Absolutely stunning job mate. To be honest not seen many of those in an estate and it really suits it


----------



## ibiza55 (Feb 22, 2008)

I've always enjoyed seeing your work, looks like it's been very well looked after now.


----------



## ColinG (Jan 20, 2013)

Cracking job Rob, looks great. Beast of a motor.


----------



## Beau Technique (Jun 21, 2010)

Nice today up and especially considering the polish clag in every orrifice prior to you working on it. Such a time consuming and mind numbing task but its all in the details:thumb:


----------



## Gleammachine (Sep 8, 2007)

Snowley said:


> Great car and great finish! Looks like a new car





streaky said:


> Looks glorious now.





tonyy said:


> Great job :thumb:





MAXI-MILAN said:


> Great work :thumb:





Zetec-al said:


> Nice work





chongo said:


> Nice detail & 50/50 shots, a car close to my heart.





jonnyw59 said:


> Stunning!! 🏻


Thanks for the comments guys, appreciate you taking the time to post.



MDC250 said:


> Nice
> So was the Merc 'ceramic' paint a PITA to correct?
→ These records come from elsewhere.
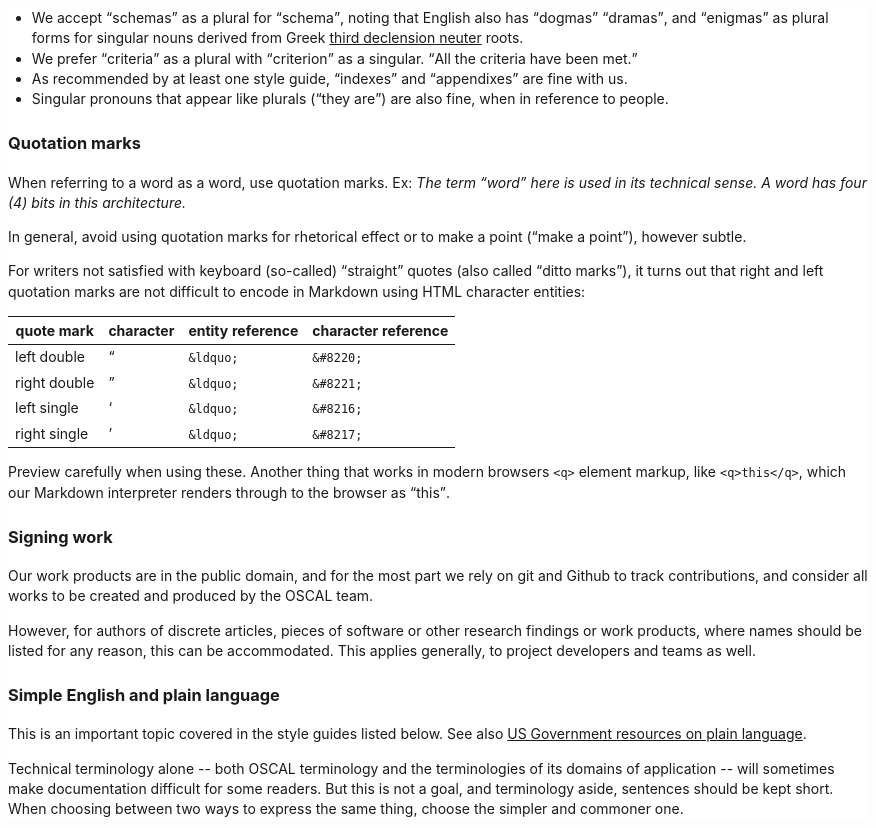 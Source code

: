 - We accept <q>schemas</q> as a plural for <q>schema</q>, noting that English also has <q>dogmas</q> <q>dramas</q>, and <q>enigmas</q> as plural forms for singular nouns derived from Greek [third declension neuter](https://en.wiktionary.org/wiki/Appendix:Ancient_Greek_third_declension#Neuters) roots.
- We prefer <q>criteria</q> as a plural with <q>criterion</q> as a singular. <q>All the criteria have been met.</q>
- As recommended by at least one style guide, <q>indexes</q> and <q>appendixes</q> are fine with us.
- Singular pronouns that appear like plurals (<q>they are</q>) are also fine, when in reference to people.

### Quotation marks

When referring to a word as a word, use quotation marks. Ex: *The term <q>word</q> here is used in its technical sense. A word has four (4) bits in this architecture.*

In general, avoid using quotation marks for rhetorical effect or to make a point (<q>make a point</q>), however subtle.

For writers not satisfied with keyboard (so-called) <q>straight</q> quotes (also called <q>ditto marks</q>), it turns out that right and left quotation marks are not difficult to encode in Markdown using HTML character entities:

| quote mark  | character  | entity reference | character reference |
|---|---|---|---|
| left double | &ldquo;  | `&ldquo;`  | `&#8220;`
| right double | &rdquo;  | `&ldquo;`  | `&#8221;`
| left single | &lsquo;  | `&ldquo;`  | `&#8216;`
| right single | &rsquo;  | `&ldquo;`  | `&#8217;`

Preview carefully when using these. Another thing that works in modern browsers `<q>` element markup, like `<q>this</q>`, which our Markdown interpreter renders through to the browser as <q>this</q>.

### Signing work

Our work products are in the public domain, and for the most part we rely on git and Github to track contributions, and consider all works to be created and produced by the OSCAL team.

However, for authors of discrete articles, pieces of software or other research findings or work products, where names should be listed for any reason, this can be accommodated. This applies generally, to project developers and teams as well.

### Simple English and plain language

This is an important topic covered in the style guides listed below. See also [US Government resources on plain language](https://www.plainlanguage.gov/).

Technical terminology alone -- both OSCAL terminology and the terminologies of its domains of application --  will sometimes make documentation difficult for some readers. But this is not a goal, and terminology aside, sentences should be kept short. When choosing between two ways to express the same thing, choose the simpler and commoner one.
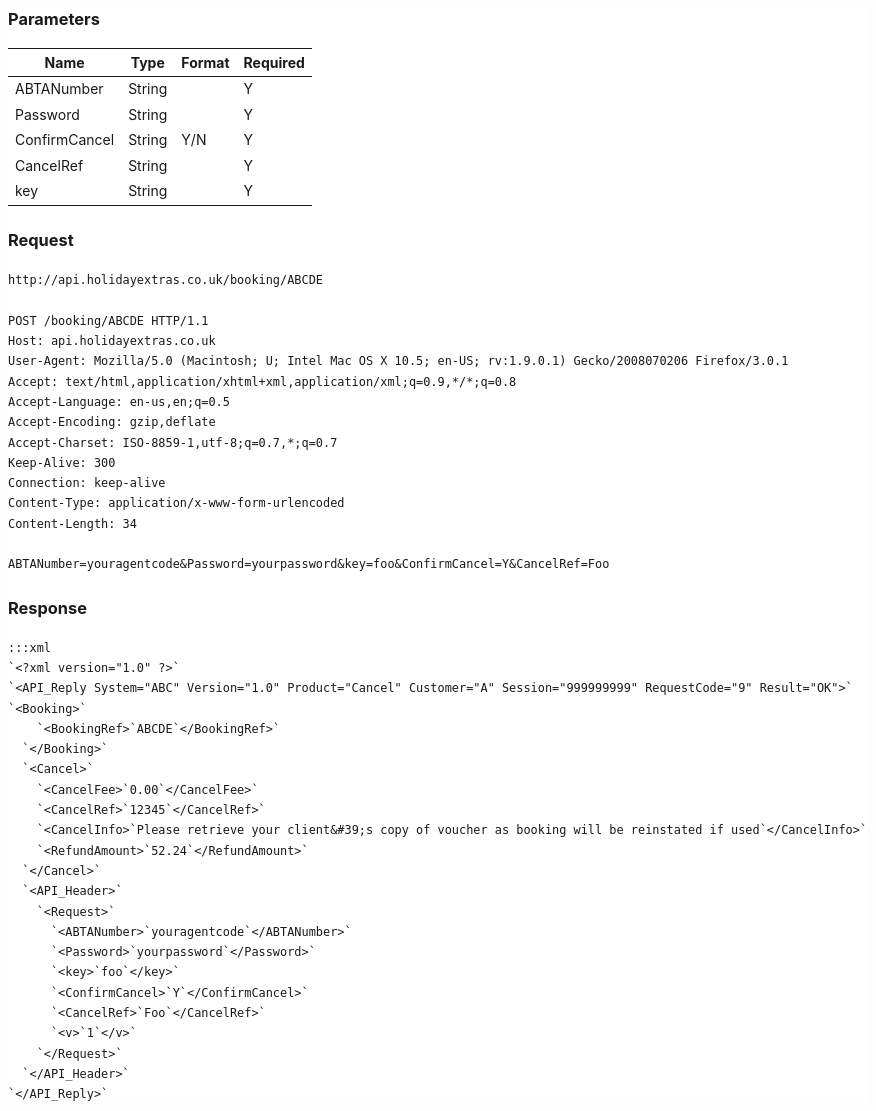 ### Parameters


 | Name          | Type   | Format | Required | 
 | ----          | ----   | ------ | -------- | 
 | ABTANumber    | String |        | Y        | 
 | Password      | String |        | Y        | 
 | ConfirmCancel | String | Y/N    | Y        | 
 | CancelRef     | String |        | Y        | 
 | key           | String |        | Y        | 





### Request

	
	http://api.holidayextras.co.uk/booking/ABCDE
	
	POST /booking/ABCDE HTTP/1.1
	Host: api.holidayextras.co.uk
	User-Agent: Mozilla/5.0 (Macintosh; U; Intel Mac OS X 10.5; en-US; rv:1.9.0.1) Gecko/2008070206 Firefox/3.0.1
	Accept: text/html,application/xhtml+xml,application/xml;q=0.9,*/*;q=0.8
	Accept-Language: en-us,en;q=0.5
	Accept-Encoding: gzip,deflate
	Accept-Charset: ISO-8859-1,utf-8;q=0.7,*;q=0.7
	Keep-Alive: 300
	Connection: keep-alive
	Content-Type: application/x-www-form-urlencoded
	Content-Length: 34
	
	ABTANumber=youragentcode&Password=yourpassword&key=foo&ConfirmCancel=Y&CancelRef=Foo



### Response

	:::xml
	`<?xml version="1.0" ?>`
	`<API_Reply System="ABC" Version="1.0" Product="Cancel" Customer="A" Session="999999999" RequestCode="9" Result="OK">`
	`<Booking>`
	    `<BookingRef>`ABCDE`</BookingRef>`
	  `</Booking>`
	  `<Cancel>`
	    `<CancelFee>`0.00`</CancelFee>`
	    `<CancelRef>`12345`</CancelRef>`
	    `<CancelInfo>`Please retrieve your client&#39;s copy of voucher as booking will be reinstated if used`</CancelInfo>`
	    `<RefundAmount>`52.24`</RefundAmount>`
	  `</Cancel>`
	  `<API_Header>`
	    `<Request>`
	      `<ABTANumber>`youragentcode`</ABTANumber>`
	      `<Password>`yourpassword`</Password>`
	      `<key>`foo`</key>`
	      `<ConfirmCancel>`Y`</ConfirmCancel>`
	      `<CancelRef>`Foo`</CancelRef>`
	      `<v>`1`</v>`
	    `</Request>`
	  `</API_Header>`
	`</API_Reply>`
	

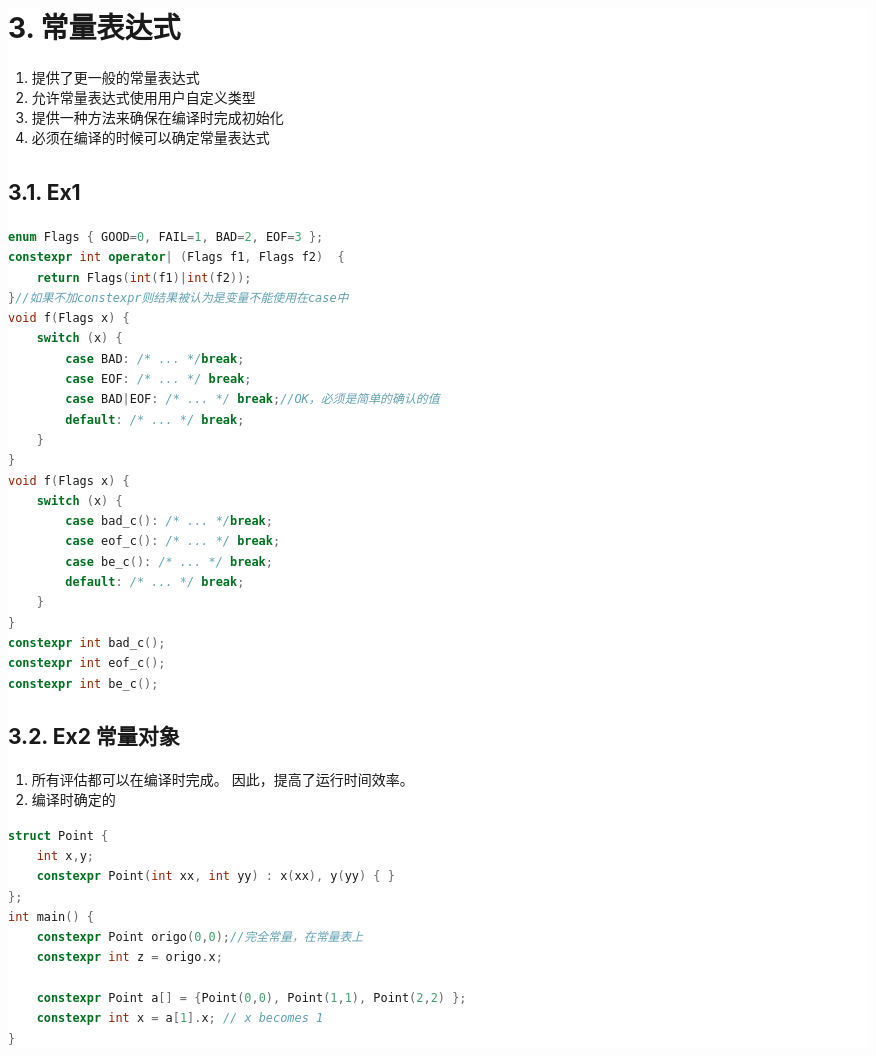 # 3. 常量表达式
1. 提供了更一般的常量表达式
2. 允许常量表达式使用用户自定义类型
3. 提供一种方法来确保在编译时完成初始化
4. 必须在编译的时候可以确定常量表达式

## 3.1. Ex1
```c++
enum Flags { GOOD=0, FAIL=1, BAD=2, EOF=3 };
constexpr int operator| (Flags f1, Flags f2)  {
    return Flags(int(f1)|int(f2));
}//如果不加constexpr则结果被认为是变量不能使用在case中
void f(Flags x) {
    switch (x) {
        case BAD: /* ... */break;
        case EOF: /* ... */ break;
        case BAD|EOF: /* ... */ break;//OK，必须是简单的确认的值
        default: /* ... */ break;
    }
}
void f(Flags x) {
    switch (x) {
        case bad_c(): /* ... */break;
        case eof_c(): /* ... */ break;
        case be_c(): /* ... */ break;
        default: /* ... */ break;
    }
}
constexpr int bad_c();
constexpr int eof_c();
constexpr int be_c();
```

## 3.2. Ex2 常量对象
1. 所有评估都可以在编译时完成。 因此，提高了运行时间效率。
2. 编译时确定的

```c++
struct Point {
    int x,y;
    constexpr Point(int xx, int yy) : x(xx), y(yy) { }
};
int main() {
    constexpr Point origo(0,0);//完全常量，在常量表上
    constexpr int z = origo.x;

    constexpr Point a[] = {Point(0,0), Point(1,1), Point(2,2) };
    constexpr int x = a[1].x; // x becomes 1
}
```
Thanks, I actually prefer the paint to be on the hard side, enables more options on choosing a correction pattern and combination of polish/pad. Definitely wouldn't have said it was a pain though.



Stu Mac said:


> Absolutely stunning job mate. To be honest not seen many of those in an estate and it really suits it


I'm quite a fan of fast estates, so for me this was a lovely combination.



ibiza55 said:


> I've always enjoyed seeing your work, looks like it's been very well looked after now.





ColinG said:


> Cracking job Rob, looks great. Beast of a motor.





Beau Technique said:


> Nice today up and especially considering the polish clag in every orrifice prior to you working on it. Such a time consuming and mind numbing task but its all in the details:thumb:


Thanks again chaps.


----------



## Summit Detailing (Oct 9, 2006)

Super stuff Rob:thumb:

Definitely the best colour for it (imo)

Chris


----------



## scuba-phil (Feb 18, 2016)

love a fast estate, good job


----------



## Reflectology (Jul 29, 2009)

top bobbins Rob


----------



## NickGTI (Jul 17, 2008)

Stunning work as always Rob.

Nick


----------



## CivicTypeR. (Aug 15, 2010)

stunning job rob looks way nicer outside in natural light top work


----------



## Gleammachine (Sep 8, 2007)

Summit Detailing said:


> Super stuff Rob:thumb:
> 
> Definitely the best colour for it (imo)
> 
> Chris





scuba-phil said:


> love a fast estate, good job





Reflectology said:


> top bobbins Rob





NickGTI said:


> Stunning work as always Rob.
> 
> Nick


Thanks chaps and much appreciated.



CivicTypeR. said:


> stunning job rob looks way nicer outside in natural light top work


Thank you, I always try to give a blend of inside and outside pictures to show the car how the customer views it.


----------